Time hasn’t mellowed out or settled down Mica Levi, the mischievous experimentalist behind Micachu and the Shapes. Like the engaging, out-of-left-field debut Jewellery, Micachu’s latest, Never, channels Levi’s restless creative impulses, as it bursts at the seams with snippet-length songs that are overstuffed with off-the-wall hooks and oddball arrangements. If anything, the three-plus years between Jewellery and Never may have just revved up Levi’s overactive imagination; in the interim, the classically trained avant-pop prodigy has been collaborating with a wide range of cutting-edge artists on diverse projects, from a live recording with the chamber orchestra London Sinfonietta to making mixtapes with DJ/producer-type Kwes. Indeed, the new tricks she’s picked up seem to have only amped up her ADD-addled aesthetic, exemplified by the self-made instruments Levi’s invented to bring to life her demented, Frankenstein-like pop vision.
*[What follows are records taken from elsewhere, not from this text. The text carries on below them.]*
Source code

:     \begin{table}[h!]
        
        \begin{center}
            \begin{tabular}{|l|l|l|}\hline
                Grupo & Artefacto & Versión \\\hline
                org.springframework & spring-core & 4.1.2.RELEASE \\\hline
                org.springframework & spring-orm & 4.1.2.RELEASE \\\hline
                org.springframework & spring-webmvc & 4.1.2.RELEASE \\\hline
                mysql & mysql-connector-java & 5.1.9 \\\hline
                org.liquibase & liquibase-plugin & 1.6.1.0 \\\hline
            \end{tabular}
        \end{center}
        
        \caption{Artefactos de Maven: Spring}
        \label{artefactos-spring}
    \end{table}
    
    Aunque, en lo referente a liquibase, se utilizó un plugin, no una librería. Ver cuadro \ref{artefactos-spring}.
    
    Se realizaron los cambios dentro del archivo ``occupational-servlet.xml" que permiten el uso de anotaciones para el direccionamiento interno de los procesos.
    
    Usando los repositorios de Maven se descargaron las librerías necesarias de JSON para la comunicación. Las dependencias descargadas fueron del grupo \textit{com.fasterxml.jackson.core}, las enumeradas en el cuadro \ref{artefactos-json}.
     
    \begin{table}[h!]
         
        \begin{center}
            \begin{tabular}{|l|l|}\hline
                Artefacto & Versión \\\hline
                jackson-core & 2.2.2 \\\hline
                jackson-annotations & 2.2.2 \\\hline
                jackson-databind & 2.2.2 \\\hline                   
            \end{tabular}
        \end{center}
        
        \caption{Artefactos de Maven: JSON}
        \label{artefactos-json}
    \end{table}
Certainly, Never doesn’t give any indication that Levi’s reckless eclecticism and incessant tinkering are going to slow down any time soon, though that comes as more of a mixed blessing this time around. While you could grade the precocious Jewellery on a curve for its audacity and ingenuity, Never isn’t as much of a revelation, since Levi still seems to be in that stage where she’s brimming over with good ideas and promising leads, but not yet at that point where she can fully develop them into complete, fleshed-out compositions on a consistent enough basis. Recalling Jewellery’s short-attention-span ditties, the opener “Easy” sets the tone for most of what follows on Never, as it gives you a little of everything you’d expect from Micachu without completely satisfying you, either. Sure, “Easy” offers up some catchy lines to chew on, and its head-bobbing clatter of ramshackle percussion, jacked-up synths, and what’s apparently the vroom of a vacuum cleaner can be thrilling. But it just feels like there’s too much nervous energy and wasted calories on “Easy”, as it spins into entropy rather than stretching itself out and turning into something more substantial. That’s also the impression you get from the next couple of tracks after “Easy”—the skronky, off-kilter title track and the jittery “Waste”—as they skitter by before you get a chance to absorb the neat bits of distorted guitar and found-sound rhythms on them.
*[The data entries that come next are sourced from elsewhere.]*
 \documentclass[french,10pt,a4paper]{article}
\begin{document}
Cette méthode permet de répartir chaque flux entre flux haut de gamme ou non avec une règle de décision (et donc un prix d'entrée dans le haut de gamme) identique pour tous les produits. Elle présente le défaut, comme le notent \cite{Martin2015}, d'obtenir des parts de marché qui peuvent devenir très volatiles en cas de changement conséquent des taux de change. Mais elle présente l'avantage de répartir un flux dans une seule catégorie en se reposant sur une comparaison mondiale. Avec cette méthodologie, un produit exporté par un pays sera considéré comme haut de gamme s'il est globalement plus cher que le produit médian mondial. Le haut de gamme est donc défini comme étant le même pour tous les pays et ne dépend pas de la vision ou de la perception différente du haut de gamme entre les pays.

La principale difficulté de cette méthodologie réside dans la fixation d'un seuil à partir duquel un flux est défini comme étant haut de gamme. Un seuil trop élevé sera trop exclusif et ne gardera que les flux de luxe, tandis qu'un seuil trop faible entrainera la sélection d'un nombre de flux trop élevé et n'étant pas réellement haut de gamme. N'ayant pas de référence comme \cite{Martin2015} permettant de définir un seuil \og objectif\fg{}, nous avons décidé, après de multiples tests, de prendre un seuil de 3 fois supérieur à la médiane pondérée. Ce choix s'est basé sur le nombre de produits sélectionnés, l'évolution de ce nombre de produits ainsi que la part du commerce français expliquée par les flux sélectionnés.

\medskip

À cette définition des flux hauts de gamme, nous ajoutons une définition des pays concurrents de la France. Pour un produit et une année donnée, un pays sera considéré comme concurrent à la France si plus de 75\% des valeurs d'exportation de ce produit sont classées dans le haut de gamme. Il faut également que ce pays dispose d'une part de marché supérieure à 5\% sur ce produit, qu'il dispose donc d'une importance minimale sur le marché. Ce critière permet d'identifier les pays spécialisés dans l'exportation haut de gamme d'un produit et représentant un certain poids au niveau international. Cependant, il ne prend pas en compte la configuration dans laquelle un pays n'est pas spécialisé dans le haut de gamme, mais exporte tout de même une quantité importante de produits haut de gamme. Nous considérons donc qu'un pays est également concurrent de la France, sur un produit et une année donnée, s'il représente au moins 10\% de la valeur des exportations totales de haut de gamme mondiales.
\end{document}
That frenetic, frantic pace may be what defines Micachu’s signature aesthetic, but it’s also what too often keeps you from finding something to grab on to on Never, as Levi always seems to be on to her next brainstorm before she’s finished with the one you’re trying to process. With most of the tracks logging around the two-and-a-half-minute mark or less, it’s tough for many of them really sink in and stand out, no matter how inspired and clever elements of her music can be. The oscillating noise on the single “OK”, the blood-pressure-raising beats of “Heaven”, and the hyperactive sampling of “You Know” are viscerally appealing, but end up sounding somewhat interchangeable, and it’s not just because the songs all seem like they’re running in place, structurally speaking. What makes Never feel redundant at crucial points is the production, which makes everything come off overly busy and monotonous—paradoxically enough—at the same time. So whereas Jewellery incorporated and accentuated some organic elements like strummed acoustic instruments by giving them room to breathe, the way Never is rendered is too claustrophobic and vertiginous, rarely giving you a chance to find your bearings within the tightly packed soundscapes.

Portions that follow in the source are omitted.